Apart from the images, output the data below exactly.

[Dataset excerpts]
*** Block opens ***

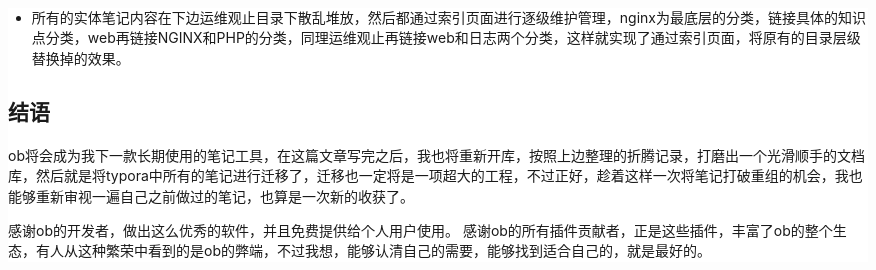 -   所有的实体笔记内容在下边运维观止目录下散乱堆放，然后都通过索引页面进行逐级维护管理，nginx为最底层的分类，链接具体的知识点分类，web再链接NGINX和PHP的分类，同理运维观止再链接web和日志两个分类，这样就实现了通过索引页面，将原有的目录层级替换掉的效果。

## 结语

ob将会成为我下一款长期使用的笔记工具，在这篇文章写完之后，我也将重新开库，按照上边整理的折腾记录，打磨出一个光滑顺手的文档库，然后就是将typora中所有的笔记进行迁移了，迁移也一定将是一项超大的工程，不过正好，趁着这样一次将笔记打破重组的机会，我也能够重新审视一遍自己之前做过的笔记，也算是一次新的收获了。

感谢ob的开发者，做出这么优秀的软件，并且免费提供给个人用户使用。 感谢ob的所有插件贡献者，正是这些插件，丰富了ob的整个生态，有人从这种繁荣中看到的是ob的弊端，不过我想，能够认清自己的需要，能够找到适合自己的，就是最好的。
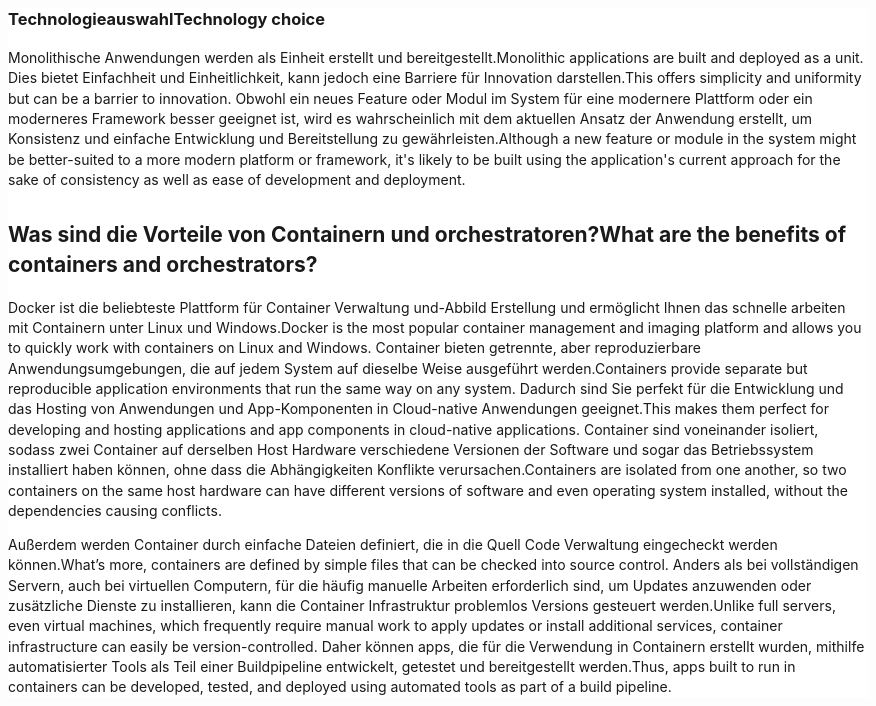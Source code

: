 ### <a name="technology-choice"></a><span data-ttu-id="dfc6e-128">Technologieauswahl</span><span class="sxs-lookup"><span data-stu-id="dfc6e-128">Technology choice</span></span>

<span data-ttu-id="dfc6e-129">Monolithische Anwendungen werden als Einheit erstellt und bereitgestellt.</span><span class="sxs-lookup"><span data-stu-id="dfc6e-129">Monolithic applications are built and deployed as a unit.</span></span> <span data-ttu-id="dfc6e-130">Dies bietet Einfachheit und Einheitlichkeit, kann jedoch eine Barriere für Innovation darstellen.</span><span class="sxs-lookup"><span data-stu-id="dfc6e-130">This offers simplicity and uniformity but can be a barrier to innovation.</span></span> <span data-ttu-id="dfc6e-131">Obwohl ein neues Feature oder Modul im System für eine modernere Plattform oder ein moderneres Framework besser geeignet ist, wird es wahrscheinlich mit dem aktuellen Ansatz der Anwendung erstellt, um Konsistenz und einfache Entwicklung und Bereitstellung zu gewährleisten.</span><span class="sxs-lookup"><span data-stu-id="dfc6e-131">Although a new feature or module in the system might be better-suited to a more modern platform or framework, it's likely to be built using the application's current approach for the sake of consistency as well as ease of development and deployment.</span></span>

## <a name="what-are-the-benefits-of-containers-and-orchestrators"></a><span data-ttu-id="dfc6e-132">Was sind die Vorteile von Containern und orchestratoren?</span><span class="sxs-lookup"><span data-stu-id="dfc6e-132">What are the benefits of containers and orchestrators?</span></span>

<span data-ttu-id="dfc6e-133">Docker ist die beliebteste Plattform für Container Verwaltung und-Abbild Erstellung und ermöglicht Ihnen das schnelle arbeiten mit Containern unter Linux und Windows.</span><span class="sxs-lookup"><span data-stu-id="dfc6e-133">Docker is the most popular container management and imaging platform and allows you to quickly work with containers on Linux and Windows.</span></span> <span data-ttu-id="dfc6e-134">Container bieten getrennte, aber reproduzierbare Anwendungsumgebungen, die auf jedem System auf dieselbe Weise ausgeführt werden.</span><span class="sxs-lookup"><span data-stu-id="dfc6e-134">Containers provide separate but reproducible application environments that run the same way on any system.</span></span> <span data-ttu-id="dfc6e-135">Dadurch sind Sie perfekt für die Entwicklung und das Hosting von Anwendungen und App-Komponenten in Cloud-native Anwendungen geeignet.</span><span class="sxs-lookup"><span data-stu-id="dfc6e-135">This makes them perfect for developing and hosting applications and app components in cloud-native applications.</span></span> <span data-ttu-id="dfc6e-136">Container sind voneinander isoliert, sodass zwei Container auf derselben Host Hardware verschiedene Versionen der Software und sogar das Betriebssystem installiert haben können, ohne dass die Abhängigkeiten Konflikte verursachen.</span><span class="sxs-lookup"><span data-stu-id="dfc6e-136">Containers are isolated from one another, so two containers on the same host hardware can have different versions of software and even operating system installed, without the dependencies causing conflicts.</span></span>

<span data-ttu-id="dfc6e-137">Außerdem werden Container durch einfache Dateien definiert, die in die Quell Code Verwaltung eingecheckt werden können.</span><span class="sxs-lookup"><span data-stu-id="dfc6e-137">What’s more, containers are defined by simple files that can be checked into source control.</span></span> <span data-ttu-id="dfc6e-138">Anders als bei vollständigen Servern, auch bei virtuellen Computern, für die häufig manuelle Arbeiten erforderlich sind, um Updates anzuwenden oder zusätzliche Dienste zu installieren, kann die Container Infrastruktur problemlos Versions gesteuert werden.</span><span class="sxs-lookup"><span data-stu-id="dfc6e-138">Unlike full servers, even virtual machines, which frequently require manual work to apply updates or install additional services, container infrastructure can easily be version-controlled.</span></span> <span data-ttu-id="dfc6e-139">Daher können apps, die für die Verwendung in Containern erstellt wurden, mithilfe automatisierter Tools als Teil einer Buildpipeline entwickelt, getestet und bereitgestellt werden.</span><span class="sxs-lookup"><span data-stu-id="dfc6e-139">Thus, apps built to run in containers can be developed, tested, and deployed using automated tools as part of a build pipeline.</span></span>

*** Block closes ***

### Response box
 -   所有的实体笔记内容在下边运维观止目录下散乱堆放，然后都通过索引页面进行逐级维护管理，nginx为最底层的分类，链接具体的知识点分类，web再链接NGINX和PHP的分类，同理运维观止再链接web和日志两个分类，这样就实现了通过索引页面，将原有的目录层级替换掉的效果。

## 结语

ob将会成为我下一款长期使用的笔记工具，在这篇文章写完之后，我也将重新开库，按照上边整理的折腾记录，打磨出一个光滑顺手的文档库，然后就是将typora中所有的笔记进行迁移了，迁移也一定将是一项超大的工程，不过正好，趁着这样一次将笔记打破重组的机会，我也能够重新审视一遍自己之前做过的笔记，也算是一次新的收获了。

感谢ob的开发者，做出这么优秀的软件，并且免费提供给个人用户使用。 感谢ob的所有插件贡献者，正是这些插件，丰富了ob的整个生态，有人从这种繁荣中看到的是ob的弊端，不过我想，能够认清自己的需要，能够找到适合自己的，就是最好的。
Source code

: ### <a name="technology-choice"></a><span data-ttu-id="dfc6e-128">Technologieauswahl</span><span class="sxs-lookup"><span data-stu-id="dfc6e-128">Technology choice</span></span>

<span data-ttu-id="dfc6e-129">Monolithische Anwendungen werden als Einheit erstellt und bereitgestellt.</span><span class="sxs-lookup"><span data-stu-id="dfc6e-129">Monolithic applications are built and deployed as a unit.</span></span> <span data-ttu-id="dfc6e-130">Dies bietet Einfachheit und Einheitlichkeit, kann jedoch eine Barriere für Innovation darstellen.</span><span class="sxs-lookup"><span data-stu-id="dfc6e-130">This offers simplicity and uniformity but can be a barrier to innovation.</span></span> <span data-ttu-id="dfc6e-131">Obwohl ein neues Feature oder Modul im System für eine modernere Plattform oder ein moderneres Framework besser geeignet ist, wird es wahrscheinlich mit dem aktuellen Ansatz der Anwendung erstellt, um Konsistenz und einfache Entwicklung und Bereitstellung zu gewährleisten.</span><span class="sxs-lookup"><span data-stu-id="dfc6e-131">Although a new feature or module in the system might be better-suited to a more modern platform or framework, it's likely to be built using the application's current approach for the sake of consistency as well as ease of development and deployment.</span></span>

## <a name="what-are-the-benefits-of-containers-and-orchestrators"></a><span data-ttu-id="dfc6e-132">Was sind die Vorteile von Containern und orchestratoren?</span><span class="sxs-lookup"><span data-stu-id="dfc6e-132">What are the benefits of containers and orchestrators?</span></span>

<span data-ttu-id="dfc6e-133">Docker ist die beliebteste Plattform für Container Verwaltung und-Abbild Erstellung und ermöglicht Ihnen das schnelle arbeiten mit Containern unter Linux und Windows.</span><span class="sxs-lookup"><span data-stu-id="dfc6e-133">Docker is the most popular container management and imaging platform and allows you to quickly work with containers on Linux and Windows.</span></span> <span data-ttu-id="dfc6e-134">Container bieten getrennte, aber reproduzierbare Anwendungsumgebungen, die auf jedem System auf dieselbe Weise ausgeführt werden.</span><span class="sxs-lookup"><span data-stu-id="dfc6e-134">Containers provide separate but reproducible application environments that run the same way on any system.</span></span> <span data-ttu-id="dfc6e-135">Dadurch sind Sie perfekt für die Entwicklung und das Hosting von Anwendungen und App-Komponenten in Cloud-native Anwendungen geeignet.</span><span class="sxs-lookup"><span data-stu-id="dfc6e-135">This makes them perfect for developing and hosting applications and app components in cloud-native applications.</span></span> <span data-ttu-id="dfc6e-136">Container sind voneinander isoliert, sodass zwei Container auf derselben Host Hardware verschiedene Versionen der Software und sogar das Betriebssystem installiert haben können, ohne dass die Abhängigkeiten Konflikte verursachen.</span><span class="sxs-lookup"><span data-stu-id="dfc6e-136">Containers are isolated from one another, so two containers on the same host hardware can have different versions of software and even operating system installed, without the dependencies causing conflicts.</span></span>

<span data-ttu-id="dfc6e-137">Außerdem werden Container durch einfache Dateien definiert, die in die Quell Code Verwaltung eingecheckt werden können.</span><span class="sxs-lookup"><span data-stu-id="dfc6e-137">What’s more, containers are defined by simple files that can be checked into source control.</span></span> <span data-ttu-id="dfc6e-138">Anders als bei vollständigen Servern, auch bei virtuellen Computern, für die häufig manuelle Arbeiten erforderlich sind, um Updates anzuwenden oder zusätzliche Dienste zu installieren, kann die Container Infrastruktur problemlos Versions gesteuert werden.</span><span class="sxs-lookup"><span data-stu-id="dfc6e-138">Unlike full servers, even virtual machines, which frequently require manual work to apply updates or install additional services, container infrastructure can easily be version-controlled.</span></span> <span data-ttu-id="dfc6e-139">Daher können apps, die für die Verwendung in Containern erstellt wurden, mithilfe automatisierter Tools als Teil einer Buildpipeline entwickelt, getestet und bereitgestellt werden.</span><span class="sxs-lookup"><span data-stu-id="dfc6e-139">Thus, apps built to run in containers can be developed, tested, and deployed using automated tools as part of a build pipeline.</span></span>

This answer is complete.